Well the Greens are kind of in the box seat in many ways because the Coalition have said they're not going to be supporting a range of legislation in fact. The other one is the safeguards mechanism. The Greens have just announced their position on that vital legislation. They say they'll vote for it with an amendment, again that there be no coal and gas projects. Is the Government open to that?  

ED HUSIC: Well in terms of the safeguards, they play a vital role in reducing national emissions. If we are successful in this we'll reduce emissions by about 200 million tonnes, which is like taking two-thirds of the cars that are currently on Australian roads off roads between now and 2030. Huge. 

We think it will play a large part in driving us towards net zero. We've been consulting widely, again similar with the NRF, we've been talking with a lot of people, taking on board what they say. And I just, I guess I make this point, broad strokes for the sake of a deadline or a headline is not what we're after. This is tricky, difficult work that needs to be done. Again, I just make the point, and I know this is going to sound like repetition, Patricia, but we're not going to necessarily respond publicly or reactively to some of the positions that are being put forward. We understand where the Greens are coming from, but we've just got to work through this process like we've had with other legislation. We'll just work it through in the Senate when it gets there. 

PATRICIA KARVELAS:  Okay, so in terms    

ED HUSIC: We're still going through the consultations I think is important to emphasise too. 

PATRICIA KARVELAS:  But you're not ruling out their demands either though?  

ED HUSIC: Well again similarly, just to play the broken record, not ruling in or out. It's been registered. Interest has been registered. The amendment has been noted and we'll just work it through. But we hope too that the Greens recognise that this is a moment to make a mighty dent in emissions, that we don't trap ourselves in trying to aim for perfection at all costs and that we miss the opportunity to do what people really want us to do, which is find a way to reduce emissions, particularly by some of the biggest emitters in the country, who want to do this too. A lot of the emissions that are covered by the safeguard mechanism, the bulk of companies that are in there, they already have corporate net zero commitments. They want this. Business gets it. They want to get to the point and they want to work it through. 

PATRICIA KARVELAS:  Just finally, big day today. The Reserve Bank Governor Phil Lowe will face Senate Estimates. It's after the bank increased rates for the ninth time in a row adding a lot of stress on households. What does he need to answer?  
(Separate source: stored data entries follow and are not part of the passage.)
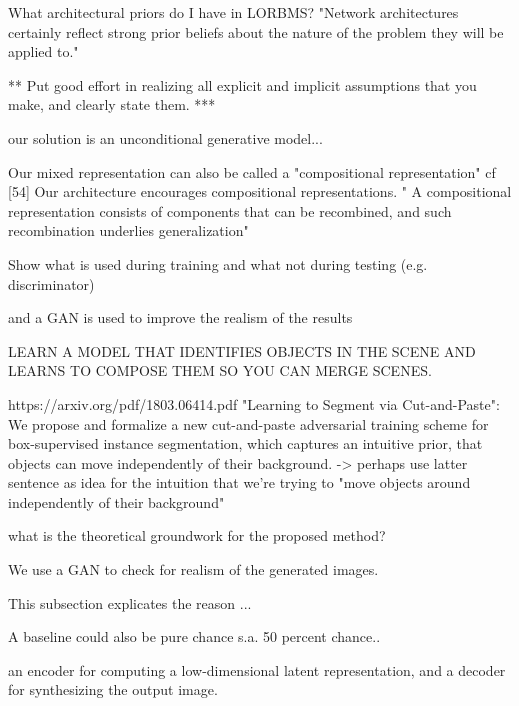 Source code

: \documentclass[12pt,a4paper]{article}
\begin{document}
\par What architectural priors do I have in LORBMS? "Network architectures certainly reflect strong prior beliefs about the nature of the problem they will be applied to."

\par ***
Put good effort in realizing
all explicit and implicit assumptions that you make, and
clearly state them.
***

\par our solution is an unconditional generative model...

\par Our mixed representation can also be called a "compositional representation" cf [54] Our architecture encourages compositional representations. " A compositional representation consists
of components that can be recombined, and such recombination underlies generalization"

\par Show what is used during training and what not during testing (e.g. discriminator)

\par and a GAN is used to improve the realism of the results

\par LEARN A MODEL THAT IDENTIFIES OBJECTS IN THE SCENE AND LEARNS TO COMPOSE THEM SO YOU CAN MERGE SCENES.

\par https://arxiv.org/pdf/1803.06414.pdf "Learning to Segment via Cut-and-Paste": We propose and formalize a new cut-and-paste adversarial training scheme for box-supervised instance segmentation, which captures an intuitive prior, that objects can move independently of their background.
-> perhaps use latter sentence as idea for the intuition that we're trying to "move objects around independently of their background"

\par what is the theoretical groundwork for the proposed method?

\par We use a GAN to check for realism of the generated images.

\par This subsection explicates the reason ...

\par A baseline could also be pure chance s.a. 50 percent chance..

\par an encoder for computing a low-dimensional latent representation, and a decoder for synthesizing the output image.
\end{document}
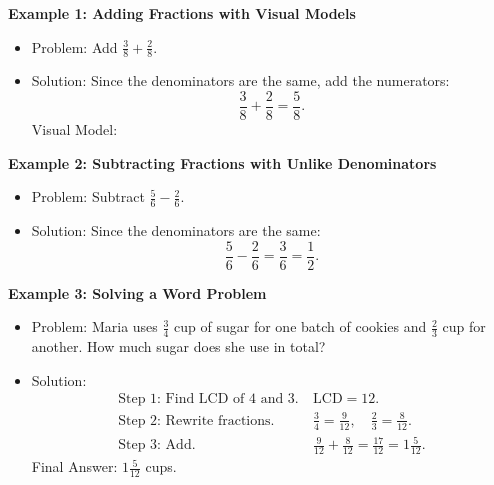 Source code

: \documentclass[12pt]{article}
\begin{document}
\begin{tcolorbox}[colframe=black!60, colback=white, 
coltitle=black, colbacktitle=black!15, fonttitle=\bfseries\Large, 
title=Examples, halign title=center, left=10pt, right=10pt, top=10pt, bottom=15pt]
\textbf{Example 1: Adding Fractions with Visual Models}
\begin{itemize}
    \item Problem: Add \( \frac{3}{8} + \frac{2}{8} \).
    \item Solution: Since the denominators are the same, add the numerators:
    \[
    \frac{3}{8} + \frac{2}{8} = \frac{5}{8}.
    \]
    Visual Model:
    \begin{center}
    \end{center}
\end{itemize}

\textbf{Example 2: Subtracting Fractions with Unlike Denominators}
\begin{itemize}
    \item Problem: Subtract \( \frac{5}{6} - \frac{2}{6} \).
    \item Solution: Since the denominators are the same:
    \[
    \frac{5}{6} - \frac{2}{6} = \frac{3}{6} = \frac{1}{2}.
    \]
\end{itemize}

\textbf{Example 3: Solving a Word Problem}
\begin{itemize}
    \item Problem: Maria uses \( \frac{3}{4} \) cup of sugar for one batch of cookies and \( \frac{2}{3} \) cup for another. How much sugar does she use in total?
    \item Solution:
    \begin{align*}
        \text{Step 1: Find LCD of 4 and 3.} &\ \text{LCD} = 12. \\
        \text{Step 2: Rewrite fractions.} &\ \frac{3}{4} = \frac{9}{12}, \quad \frac{2}{3} = \frac{8}{12}. \\
        \text{Step 3: Add.} &\ \frac{9}{12} + \frac{8}{12} = \frac{17}{12} = 1 \frac{5}{12}.
    \end{align*}
    Final Answer: \( 1 \frac{5}{12} \) cups.
\end{itemize}
\end{tcolorbox}
\end{document}
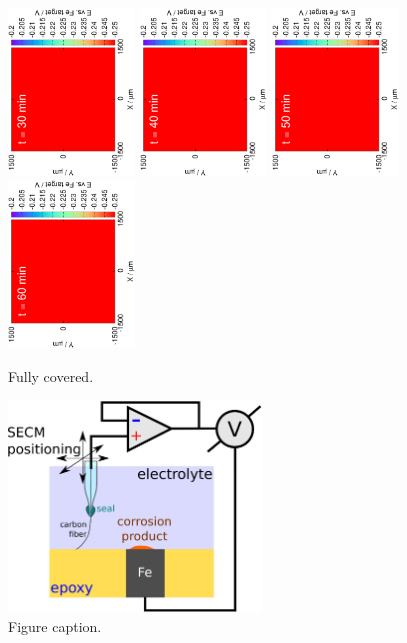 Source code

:\documentclass[3p]{elsarticle}
\begin{document}
\begin{figure}[H]
\includegraphics[trim = 20mm 30mm 0mm 20mm, clip, width=0.3\textwidth, angle=-90]{18011705.eps} 
\includegraphics[trim = 20mm 30mm 0mm 20mm, clip, width=0.3\textwidth, angle=-90]{18011706.eps} 
\includegraphics[trim = 20mm 30mm 0mm 20mm, clip, width=0.3\textwidth, angle=-90]{18011707.eps} 
\includegraphics[trim = 20mm 30mm 0mm 20mm, clip, width=0.3\textwidth, angle=-90]{18011708.eps}
\caption{Fully covered.}
\label{fig:deconvolution}
\end{figure}


\begin{figure}[H]
\centering
\includegraphics[width=0.6\textwidth]{whisker.eps}
\caption{Figure caption.}
\label{fig:deconvolution}
\end{figure}
\end{document}
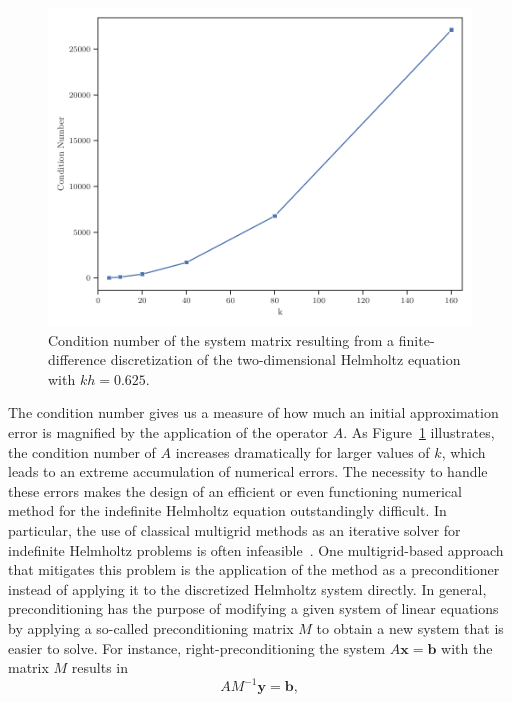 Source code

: \begin{figure}
		\includegraphics[scale=0.655]{figures/cond.pdf}
		\caption[Condition number resulting from a finite-difference discretization of the two-dimensional Helmholtz equation]{Condition number of the system matrix resulting from a finite-difference discretization of the two-dimensional Helmholtz equation with $kh = 0.625$.}
		\label{fig:condition-number-helmholtz}
\end{figure}
The condition number gives us a measure of how much an initial approximation error is magnified by the application of the operator $A$.
As Figure~\ref{fig:condition-number-helmholtz} illustrates, the condition number of $A$ increases dramatically for larger values of $k$, which leads to an extreme accumulation of numerical errors. 
The necessity to handle these errors makes the design of an efficient or even functioning numerical method for the indefinite Helmholtz equation outstandingly difficult.
In particular, the use of classical multigrid methods as an iterative solver for indefinite Helmholtz problems is often infeasible~\cite{ernst2012difficult}.
One multigrid-based approach that mitigates this problem is the application of the method as a preconditioner instead of applying it to the discretized Helmholtz system directly.
In general, preconditioning has the purpose of modifying a given system of linear equations by applying a so-called preconditioning matrix $M$ to obtain a new system that is easier to solve.
For instance, right-preconditioning the system $A \bm{x} = \bm{b}$ with the matrix $M$ results in
\begin{equation}
	A M^{-1} \bm{y} = \bm{b},
	\label{eq:right-preconditioning}
\end{equation}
ED HUSIC: I think, well, I don't think he's going to necessarily need advice from me on what he should do. He obviously is well versed in appearing before parliamentary committees. I think there is obviously a desire for us, as a government, to reduce inflation so we can bring downward pressure on interest rates. 

A lot of what we're doing as a government is about responding to cost of living increases, repairing the supply chains that are driving inflation, returning government savings or revenue uplift to savings. So we've got a clear pathway there. 
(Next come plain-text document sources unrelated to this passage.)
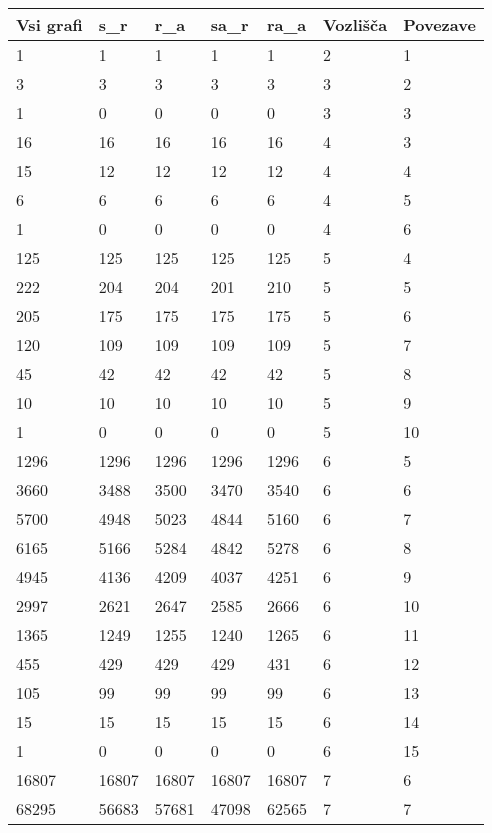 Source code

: \documentclass[fin1, tisk]{fmfdelo}
\begin{document}
\begin{table}[h]
    \centering
    \scriptsize
    \begin{tabular}{|l|l|l|l|l|l|l|}
    \hline
        Vsi grafi & s\_r & r\_a & sa\_r & ra\_a & Vozlišča & Povezave \\ 
        \hline
        1 & 1 & 1 & 1 & 1 & 2 & 1 \\ 
        3 & 3 & 3 & 3 & 3 & 3 & 2 \\ 
        1 & 0 & 0 & 0 & 0 & 3 & 3 \\ 
        16 & 16 & 16 & 16 & 16 & 4 & 3 \\ 
        15 & 12 & 12 & 12 & 12 & 4 & 4 \\ 
        6 & 6 & 6 & 6 & 6 & 4 & 5 \\ 
        1 & 0 & 0 & 0 & 0 & 4 & 6 \\ 
        125 & 125 & 125 & 125 & 125 & 5 & 4 \\ 
        222 & 204 & 204 & 201 & 210 & 5 & 5 \\ 
        205 & 175 & 175 & 175 & 175 & 5 & 6 \\ 
        120 & 109 & 109 & 109 & 109 & 5 & 7 \\ 
        45 & 42 & 42 & 42 & 42 & 5 & 8 \\ 
        10 & 10 & 10 & 10 & 10 & 5 & 9 \\ 
        1 & 0 & 0 & 0 & 0 & 5 & 10 \\ 
        1296 & 1296 & 1296 & 1296 & 1296 & 6 & 5 \\ 
        3660 & 3488 & 3500 & 3470 & 3540 & 6 & 6 \\ 
        5700 & 4948 & 5023 & 4844 & 5160 & 6 & 7 \\ 
        6165 & 5166 & 5284 & 4842 & 5278 & 6 & 8 \\ 
        4945 & 4136 & 4209 & 4037 & 4251 & 6 & 9 \\ 
        2997 & 2621 & 2647 & 2585 & 2666 & 6 & 10 \\ 
        1365 & 1249 & 1255 & 1240 & 1265 & 6 & 11 \\ 
        455 & 429 & 429 & 429 & 431 & 6 & 12 \\ 
        105 & 99 & 99 & 99 & 99 & 6 & 13 \\ 
        15 & 15 & 15 & 15 & 15 & 6 & 14 \\ 
        1 & 0 & 0 & 0 & 0 & 6 & 15 \\ 
        16807 & 16807 & 16807 & 16807 & 16807 & 7 & 6 \\ 
        68295 & 56683 & 57681 & 47098 & 62565 & 7 & 7 \\ 

\end{tabular}
\end{table}
\end{document}
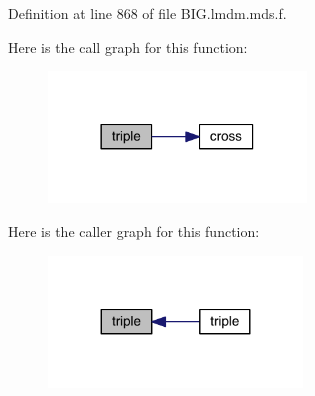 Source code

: Definition at line 868 of file B\+I\+G.\+lmdm.\+mds.\+f.



Here is the call graph for this function\+:\nopagebreak
\begin{figure}[H]
\begin{center}
\leavevmode
\includegraphics[width=194pt]{_b_i_g_8lmdm_8mds_8f_a4f0dc28bb4bc5945b250816796a6393c_cgraph}
\end{center}
\end{figure}




Here is the caller graph for this function\+:\nopagebreak
\begin{figure}[H]
\begin{center}
\leavevmode
\includegraphics[width=191pt]{_b_i_g_8lmdm_8mds_8f_a4f0dc28bb4bc5945b250816796a6393c_icgraph}
\end{center}
\end{figure}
ED HUSIC: But it's, you know, I'll    

PATRICIA KARVELAS:  Okay, but yesterday we found out    

ED HUSIC: I'm not coaching Phil Lowe. 

PATRICIA KARVELAS:  No, no, you're not coaching Phil Lowe, but yesterday we found out that consumer sentiment is at sort of recession levels. Does that worry you?  

ED HUSIC: Obviously we're very conscious of the impact of inflation. It's the biggest fight on our hands economically and it's not a fight that we're having on our own. A lot of countries are grappling with this when you look at the globe right now. Getting this right, making sure that we tackle inflation but do it in a way that doesn't crunch the economy, that is a very live thing. And we're trying to deal with the overhang of what we've inherited from the previous government and do it in a way in responding responsibly, carefully, calibrated, targeted, get it right. 

PATRICIA KARVELAS:  Thank you so much for your time, Minister. 

ED HUSIC: Thanks Patricia. 

PATRICIA KARVELAS:  That's the Industry and Science Minister Ed Husic.